■ **Exercise**
Go through the data line by line. Copy each one holding the string "comando".

■ **Exercise material**

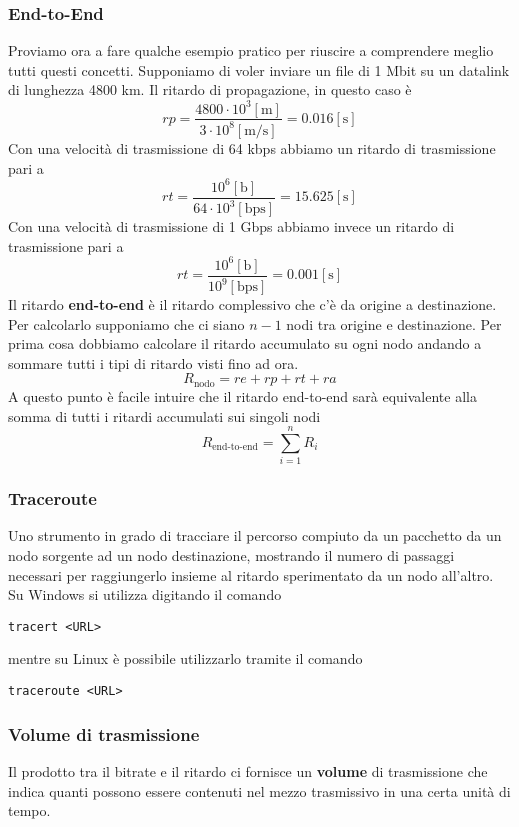 \subsubsection{End-to-End}
Proviamo ora a fare qualche esempio pratico per riuscire a comprendere 
meglio tutti questi concetti. Supponiamo di voler inviare un file di 
1 Mbit su un datalink di lunghezza 4800 km. Il ritardo di propagazione,
in questo caso è
\[
	rp = \frac{4800 \cdot 10^3 [\text{m}]}{3 \cdot 
	10^8 [\text{m/s}]} = 0.016 [\text{s}]
\]
Con una velocità di trasmissione di 64 kbps abbiamo un ritardo di
trasmissione pari a
\[ 
	rt = \frac{10^6 [\text{b}]}{64 \cdot 10^3 [\text{bps}]} = 
	15.625 [\text{s}]
\]
Con una velocità di trasmissione di 1 Gbps abbiamo invece un ritardo di
trasmissione pari a
\[ rt = \frac{10^6 [\text{b}]}{10^9 [\text{bps}]} = 0.001 [\text{s}] \]
Il ritardo \textbf{end-to-end} è il ritardo complessivo che c'è da 
origine a destinazione. Per calcolarlo supponiamo che ci siano $n-1$
nodi tra origine e destinazione. Per prima cosa dobbiamo calcolare il 
ritardo accumulato su ogni nodo andando a sommare tutti i tipi di 
ritardo visti fino ad ora.
\[ R_{\text{nodo}} = re + rp + rt + ra \]
A questo punto è facile intuire che il ritardo end-to-end sarà 
equivalente alla somma di tutti i ritardi accumulati sui singoli nodi
\[ R_\text{end-to-end} = \sum_{i=1}^n R_i \]

\subsubsection{Traceroute}
Uno strumento in grado di tracciare il percorso compiuto da un 
pacchetto da un nodo sorgente ad un nodo destinazione, mostrando il 
numero di passaggi necessari per raggiungerlo insieme al ritardo 
sperimentato da un nodo all'altro. Su Windows si utilizza digitando 
il comando
\begin{center}
	\verb|tracert <URL>|
\end{center}
mentre su Linux è possibile utilizzarlo tramite il comando 
\begin{center}
	\verb|traceroute <URL>|
\end{center}

\subsubsection{Volume di trasmissione}
Il prodotto tra il bitrate e il ritardo ci fornisce un \textbf{volume} 
di trasmissione che indica quanti possono essere contenuti nel mezzo 
trasmissivo in una certa unità di tempo.

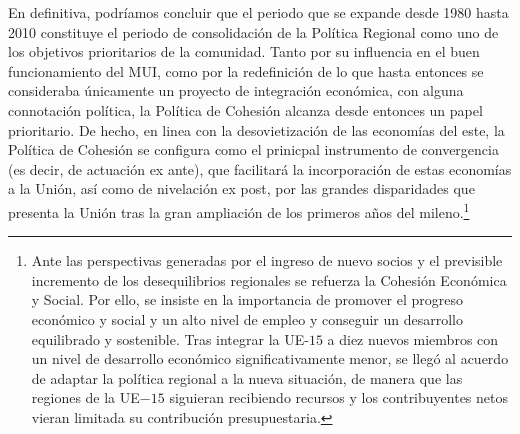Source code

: \documentclass[10pt,a4paper]{article}
\begin{document}
En definitiva, podríamos concluir que el periodo que se expande desde 1980 hasta 2010 constituye el periodo de consolidación de la Política Regional como uno de los objetivos prioritarios de la comunidad. Tanto por su influencia en el buen funcionamiento del MUI, como por la redefinición de lo que hasta entonces se consideraba únicamente un proyecto de integración económica, con alguna connotación política, la Política de Cohesión alcanza desde entonces un papel prioritario. De hecho, en linea con la desovietización de las economías del este, la Política de Cohesión se configura como el prinicpal instrumento de convergencia (es decir, de actuación ex ante), que facilitará la incorporación de estas economías a la Unión, así como de nivelación ex post, por las grandes disparidades que presenta la Unión tras la gran ampliación de los primeros años del mileno.\footnote{%
    Ante las perspectivas generadas por el ingreso de nuevo socios y el previsible incremento de los desequilibrios regionales se refuerza la Cohesión Económica y Social. Por ello, se insiste en la importancia de promover el progreso económico y social y un alto nivel de empleo y conseguir un desarrollo equilibrado y sostenible. Tras integrar la UE-$15$ a diez nuevos miembros con un nivel de desarrollo económico significativamente menor, se llegó al acuerdo de adaptar la política regional a la nueva situación, de manera que las regiones de la UE$-15$ siguieran recibiendo recursos y los contribuyentes netos vieran limitada su contribución presupuestaria.
}
\end{document}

■ **Response to this task**
il comando
mentre su Linux è possibile utilizzarlo tramite il comando 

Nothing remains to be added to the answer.